Each entry must be given again exactly; images do not belong in the copy.

Start of Task data

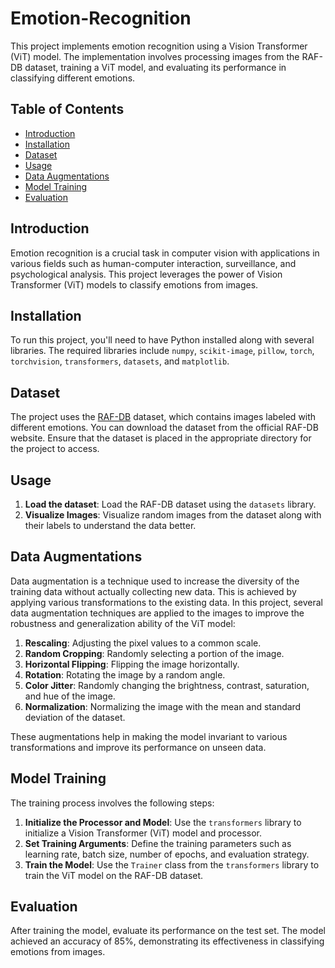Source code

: # Emotion-Recognition

This project implements emotion recognition using a Vision Transformer (ViT) model. The implementation involves processing images from the RAF-DB dataset, training a ViT model, and evaluating its performance in classifying different emotions.

## Table of Contents

- [Introduction](#introduction)
- [Installation](#installation)
- [Dataset](#dataset)
- [Usage](#usage)
- [Data Augmentations](#data-augmentations)
- [Model Training](#model-training)
- [Evaluation](#evaluation)


## Introduction

Emotion recognition is a crucial task in computer vision with applications in various fields such as human-computer interaction, surveillance, and psychological analysis. This project leverages the power of Vision Transformer (ViT) models to classify emotions from images.

## Installation

To run this project, you'll need to have Python installed along with several libraries. The required libraries include `numpy`, `scikit-image`, `pillow`, `torch`, `torchvision`, `transformers`, `datasets`, and `matplotlib`.

## Dataset

The project uses the [RAF-DB](http://www.whdeng.cn/raf/model1.html) dataset, which contains images labeled with different emotions. You can download the dataset from the official RAF-DB website. Ensure that the dataset is placed in the appropriate directory for the project to access.

## Usage

1. **Load the dataset**: Load the RAF-DB dataset using the `datasets` library.
2. **Visualize Images**: Visualize random images from the dataset along with their labels to understand the data better.

## Data Augmentations

Data augmentation is a technique used to increase the diversity of the training data without actually collecting new data. This is achieved by applying various transformations to the existing data. In this project, several data augmentation techniques are applied to the images to improve the robustness and generalization ability of the ViT model:

1. **Rescaling**: Adjusting the pixel values to a common scale.
2. **Random Cropping**: Randomly selecting a portion of the image.
3. **Horizontal Flipping**: Flipping the image horizontally.
4. **Rotation**: Rotating the image by a random angle.
5. **Color Jitter**: Randomly changing the brightness, contrast, saturation, and hue of the image.
6. **Normalization**: Normalizing the image with the mean and standard deviation of the dataset.

These augmentations help in making the model invariant to various transformations and improve its performance on unseen data.

## Model Training

The training process involves the following steps:

1. **Initialize the Processor and Model**: Use the `transformers` library to initialize a Vision Transformer (ViT) model and processor.
2. **Set Training Arguments**: Define the training parameters such as learning rate, batch size, number of epochs, and evaluation strategy.
3. **Train the Model**: Use the `Trainer` class from the `transformers` library to train the ViT model on the RAF-DB dataset.

## Evaluation

After training the model, evaluate its performance on the test set. The model achieved an accuracy of 85%, demonstrating its effectiveness in classifying emotions from images.

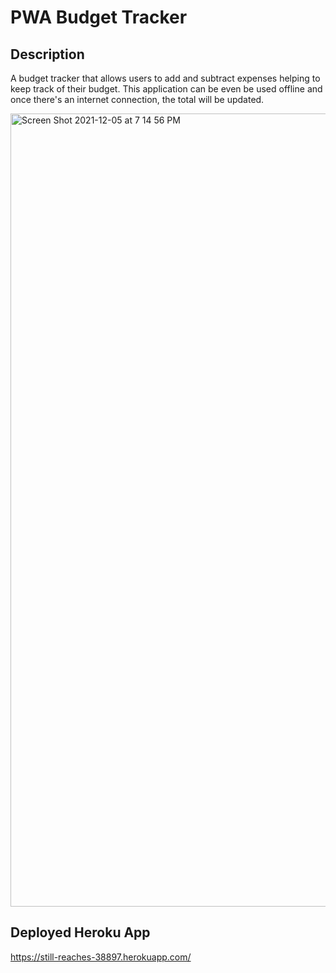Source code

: # PWA Budget Tracker

## Description

A budget tracker that allows users to add and subtract expenses helping to keep track of their budget. This application can be even be used offline and once there's an internet connection, the total will be updated.

<img width="1269" alt="Screen Shot 2021-12-05 at 7 14 56 PM" src="https://user-images.githubusercontent.com/86693696/144777402-ffbf7c22-ccc9-4f3a-a934-9fe503501962.png">

## Deployed Heroku App

https://still-reaches-38897.herokuapp.com/
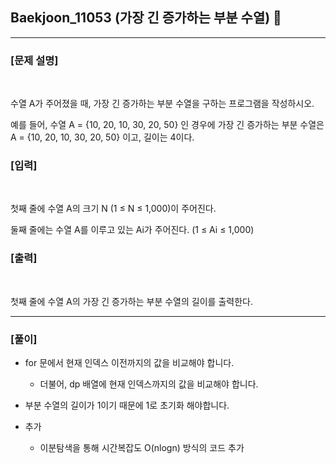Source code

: ## Baekjoon_11053 (가장 긴 증가하는 부분 수열) 🚀
___


### **[문제 설명]**
<br>

수열 A가 주어졌을 때, 가장 긴 증가하는 부분 수열을 구하는 프로그램을 작성하시오.

예를 들어, 수열 A = {10, 20, 10, 30, 20, 50} 인 경우에 가장 긴 증가하는 부분 수열은 A = {10, 20, 10, 30, 20, 50} 이고, 길이는 4이다.


### **[입력]**
<br>

첫째 줄에 수열 A의 크기 N (1 ≤ N ≤ 1,000)이 주어진다.

둘째 줄에는 수열 A를 이루고 있는 Ai가 주어진다. (1 ≤ Ai ≤ 1,000)

### **[출력]**
<br>

첫째 줄에 수열 A의 가장 긴 증가하는 부분 수열의 길이를 출력한다.

___


### **[풀이]**
- for 문에서 현재 인덱스 이전까지의 값을 비교해야 합니다.
  - 더불어, dp 배열에 현재 인덱스까지의 값을 비교해야 합니다.
- 부분 수열의 길이가 1이기 때문에 1로 초기화 해야합니다.

- 추가
  - 이분탐색을 통해 시간복잡도 O(nlogn) 방식의 코드 추가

End of Task data

- _Answer section_:
Source code

: # Emotion-Recognition

This project implements emotion recognition using a Vision Transformer (ViT) model. The implementation involves processing images from the RAF-DB dataset, training a ViT model, and evaluating its performance in classifying different emotions.

## Table of Contents

- [Introduction](#introduction)
- [Installation](#installation)
- [Dataset](#dataset)
- [Usage](#usage)
- [Data Augmentations](#data-augmentations)
- [Model Training](#model-training)
- [Evaluation](#evaluation)


## Introduction

Emotion recognition is a crucial task in computer vision with applications in various fields such as human-computer interaction, surveillance, and psychological analysis. This project leverages the power of Vision Transformer (ViT) models to classify emotions from images.

## Installation

To run this project, you'll need to have Python installed along with several libraries. The required libraries include `numpy`, `scikit-image`, `pillow`, `torch`, `torchvision`, `transformers`, `datasets`, and `matplotlib`.

## Dataset

The project uses the [RAF-DB](http://www.whdeng.cn/raf/model1.html) dataset, which contains images labeled with different emotions. You can download the dataset from the official RAF-DB website. Ensure that the dataset is placed in the appropriate directory for the project to access.

## Usage

1. **Load the dataset**: Load the RAF-DB dataset using the `datasets` library.
2. **Visualize Images**: Visualize random images from the dataset along with their labels to understand the data better.

## Data Augmentations

Data augmentation is a technique used to increase the diversity of the training data without actually collecting new data. This is achieved by applying various transformations to the existing data. In this project, several data augmentation techniques are applied to the images to improve the robustness and generalization ability of the ViT model:

1. **Rescaling**: Adjusting the pixel values to a common scale.
2. **Random Cropping**: Randomly selecting a portion of the image.
3. **Horizontal Flipping**: Flipping the image horizontally.
4. **Rotation**: Rotating the image by a random angle.
5. **Color Jitter**: Randomly changing the brightness, contrast, saturation, and hue of the image.
6. **Normalization**: Normalizing the image with the mean and standard deviation of the dataset.

These augmentations help in making the model invariant to various transformations and improve its performance on unseen data.

## Model Training

The training process involves the following steps:

1. **Initialize the Processor and Model**: Use the `transformers` library to initialize a Vision Transformer (ViT) model and processor.
2. **Set Training Arguments**: Define the training parameters such as learning rate, batch size, number of epochs, and evaluation strategy.
3. **Train the Model**: Use the `Trainer` class from the `transformers` library to train the ViT model on the RAF-DB dataset.

## Evaluation

After training the model, evaluate its performance on the test set. The model achieved an accuracy of 85%, demonstrating its effectiveness in classifying emotions from images.

Source code

: # PWA Budget Tracker

## Description

A budget tracker that allows users to add and subtract expenses helping to keep track of their budget. This application can be even be used offline and once there's an internet connection, the total will be updated.

<img width="1269" alt="Screen Shot 2021-12-05 at 7 14 56 PM" src="https://user-images.githubusercontent.com/86693696/144777402-ffbf7c22-ccc9-4f3a-a934-9fe503501962.png">

## Deployed Heroku App

https://still-reaches-38897.herokuapp.com/
Source code

: ## Baekjoon_11053 (가장 긴 증가하는 부분 수열) 🚀
___


### **[문제 설명]**
<br>

수열 A가 주어졌을 때, 가장 긴 증가하는 부분 수열을 구하는 프로그램을 작성하시오.

예를 들어, 수열 A = {10, 20, 10, 30, 20, 50} 인 경우에 가장 긴 증가하는 부분 수열은 A = {10, 20, 10, 30, 20, 50} 이고, 길이는 4이다.


### **[입력]**
<br>

첫째 줄에 수열 A의 크기 N (1 ≤ N ≤ 1,000)이 주어진다.

둘째 줄에는 수열 A를 이루고 있는 Ai가 주어진다. (1 ≤ Ai ≤ 1,000)

### **[출력]**
<br>

첫째 줄에 수열 A의 가장 긴 증가하는 부분 수열의 길이를 출력한다.

___


### **[풀이]**
- for 문에서 현재 인덱스 이전까지의 값을 비교해야 합니다.
  - 더불어, dp 배열에 현재 인덱스까지의 값을 비교해야 합니다.
- 부분 수열의 길이가 1이기 때문에 1로 초기화 해야합니다.

- 추가
  - 이분탐색을 통해 시간복잡도 O(nlogn) 방식의 코드 추가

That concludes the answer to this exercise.